Ecco: nessuno si aspettava più un Ale trascinatore. Gli anni gloriosi erano passati, lo stesso Del Piero era consapevole che quello sarebbe stato l’ultimo scampolo di vita bianconera, anche se non avrebbe voluto mai ammetterlo tra Antonio Conte e Andrea Agnelli. Eppure, in quelle chiacchierate così potenti, in quel momento in cui Boniperti e Del Piero sono stati di fianco, la storia della Juve ha smesso di resistere nei libri e si è fatta volti, si è fatta ricordi vocali.

Soprattutto, è emerso alla memoria di chi c’era e di chi l’ha studiato, quei giorni in cui a Torino si affacciava un giovane fantasista dal Padova: aveva i capelli lunghi – e già questo mandava fuori il Presidentissimo – e un talento smisurato. Era d’origini venete e si sentiva dall’accento. Era destro e poteva anche crescere all’ombra del mancino di Baggio. Era ormai e subito pronto a esplodere, per questo non si perse tempo.

La prima volta di Del Piero alla Juventus

Nell’estate del 1993, Alex Del Piero aveva diciannove anni. Le prime partite nel Padova erano arrivate un anno prima: all’età di 17 anni, nel marzo del 1992, sotto la guida di Bruno Mazzia, era subentrato a Putelli nella partita con il Messina. Aveva vissuto una stagione e mezza da giovane rampante e poi da protagonista assoluto. Ecco perché la Juve non voleva farselo scappare: 5 miliardi di lire subito al Padova, compreso il cartellino di Bonaiuti. Per il Dieci, un sogno: era cresciuto nel mito di Platini e della squadra campione del mondo 1982, quasi tutta bianconera. Trapattoni, allora tecnico, lo portò con sé in ritiro, ma la decisione della società fu quella di donargli del tempo. Più tempo. Prima mossa: andare in Primavera, all’epoca allenata da Cuccureddu.

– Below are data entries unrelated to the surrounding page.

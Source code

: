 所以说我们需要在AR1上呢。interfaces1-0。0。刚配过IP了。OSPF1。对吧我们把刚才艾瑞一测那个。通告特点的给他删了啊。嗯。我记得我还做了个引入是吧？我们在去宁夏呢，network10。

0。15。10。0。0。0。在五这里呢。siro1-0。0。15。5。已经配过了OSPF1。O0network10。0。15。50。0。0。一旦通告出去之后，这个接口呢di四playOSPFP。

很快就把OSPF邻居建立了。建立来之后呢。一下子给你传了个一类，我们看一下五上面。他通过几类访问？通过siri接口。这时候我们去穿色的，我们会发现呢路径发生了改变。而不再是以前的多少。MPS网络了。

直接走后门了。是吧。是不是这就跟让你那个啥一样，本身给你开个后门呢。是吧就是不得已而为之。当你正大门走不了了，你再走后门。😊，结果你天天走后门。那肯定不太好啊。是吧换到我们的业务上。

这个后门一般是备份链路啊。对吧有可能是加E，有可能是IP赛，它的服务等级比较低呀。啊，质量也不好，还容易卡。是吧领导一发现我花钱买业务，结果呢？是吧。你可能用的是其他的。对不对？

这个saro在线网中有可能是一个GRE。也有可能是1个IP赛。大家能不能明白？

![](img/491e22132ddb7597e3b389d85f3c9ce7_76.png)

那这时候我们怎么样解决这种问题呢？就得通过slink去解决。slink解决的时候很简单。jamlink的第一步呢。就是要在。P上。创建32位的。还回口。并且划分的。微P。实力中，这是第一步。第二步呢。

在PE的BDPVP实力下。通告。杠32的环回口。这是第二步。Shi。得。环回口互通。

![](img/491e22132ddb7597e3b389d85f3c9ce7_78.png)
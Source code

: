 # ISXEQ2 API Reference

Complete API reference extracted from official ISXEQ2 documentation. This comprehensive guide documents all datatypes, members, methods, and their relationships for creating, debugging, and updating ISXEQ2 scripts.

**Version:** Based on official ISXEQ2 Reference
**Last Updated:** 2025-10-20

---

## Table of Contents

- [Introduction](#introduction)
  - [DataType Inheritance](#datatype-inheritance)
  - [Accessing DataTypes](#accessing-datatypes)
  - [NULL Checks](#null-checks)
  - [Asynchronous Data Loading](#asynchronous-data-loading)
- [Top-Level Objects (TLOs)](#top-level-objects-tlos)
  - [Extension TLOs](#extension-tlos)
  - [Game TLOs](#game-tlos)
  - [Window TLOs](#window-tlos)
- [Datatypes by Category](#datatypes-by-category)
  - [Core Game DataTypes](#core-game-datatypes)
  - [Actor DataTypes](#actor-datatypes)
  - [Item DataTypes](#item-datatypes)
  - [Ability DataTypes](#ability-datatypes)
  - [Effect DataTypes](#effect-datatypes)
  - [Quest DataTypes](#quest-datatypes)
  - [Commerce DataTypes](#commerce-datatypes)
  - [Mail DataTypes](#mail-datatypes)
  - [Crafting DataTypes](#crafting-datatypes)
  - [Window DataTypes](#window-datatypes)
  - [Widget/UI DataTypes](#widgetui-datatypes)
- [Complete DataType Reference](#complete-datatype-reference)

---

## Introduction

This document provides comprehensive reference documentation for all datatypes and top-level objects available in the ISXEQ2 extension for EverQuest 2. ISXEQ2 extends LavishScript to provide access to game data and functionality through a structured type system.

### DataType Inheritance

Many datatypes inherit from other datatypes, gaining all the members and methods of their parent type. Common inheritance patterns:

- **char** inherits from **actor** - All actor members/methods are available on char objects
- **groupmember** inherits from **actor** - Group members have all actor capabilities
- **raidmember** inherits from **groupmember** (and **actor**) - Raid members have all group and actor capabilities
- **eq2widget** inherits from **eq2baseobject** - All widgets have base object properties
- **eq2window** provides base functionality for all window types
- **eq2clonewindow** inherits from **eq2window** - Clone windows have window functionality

Nel frattempo, le occasioni: l’esordio contro il Foggia il 12 settembre del 1993, al posto di Ravanelli. Tre giorni dopo, la chance in Coppa Uefa, contro la Lokomotiv Mosca. Una settimana dopo, il gol contro la Reggiana. E la prima tripletta, poi, dopo qualche mese: 4-0 con cui la Juve batté il Parma. Tutti si accorsero di qualcosa di diverso, di un talento cristallino e di una storia pronta a sbocciare insieme alla grande crescita vissuta dai bianconeri. Da lì in poi cambierà tutto e tutto sarà attorno ad Ale: arrivano Giraudo, Bettega e Moggi; c’è Umberto Agnelli a dirigere dietro le quinte la Juventus, l’Avvocato a innamorarsi perdutamente di questo talentino in grado di essere decisivo così giovane. In panchina, un feeling schietto con Marcello Lippi.

Nella stagione 1995-1996, Del Piero diventa allora il punto focale, a tal punto da oscurare Roby Baggio, che nella stagione successiva deciderà di emigrare verso altri lidi. Con Vialli e Ravanelli, sotto la guida di Lippi, la Juventus è una squadra meravigliosa, in grado di cambiare costantemente passo e di tenere un ritmo superiore alle altre. La svolta offensiva della squadra permette a Del Piero di essere il talento creatore del gioco: Vialli rifiniva, Ravanelli correva per tre, Ale si sacrificava ma aveva anche modo di creare quella superiorità numerica fondamentale.

L’esplosione di Del Piero

Il 13 settembre del 1995 arriva il primo gol in Champions League, con quello che sarà il suo marchio di fabbrica: un tiro a giro sul secondo palo. Sarà proprio quella competizione a dargli la consacrazione definitiva, a renderlo forse il talento più cristallino e atteso sull’intera scena mondiale: 5 gol consecutivi nelle prime cinque partite – solo Morata ci riuscirà, 20 anni dopo – più la rete fondamentale al Real Madrid, squadra da sempre colpita con il suo destro. Erano i quarti di finale, la partita probabilmente più difficile di tutte: un video girato da Vialli, e presente su Youtube, racconta la felicità di un ragazzo che non vuole lasciare gli spogliatoi alla fine della partita. In quella notte, il piccolo Alessandro è diventato Del Piero. Al tredicesimo gol stagionale, con la prima e fortissima candidatura al Pallone d’Oro, poi vinto (per alcuni inspiegabilmente) dal tedesco Sammer.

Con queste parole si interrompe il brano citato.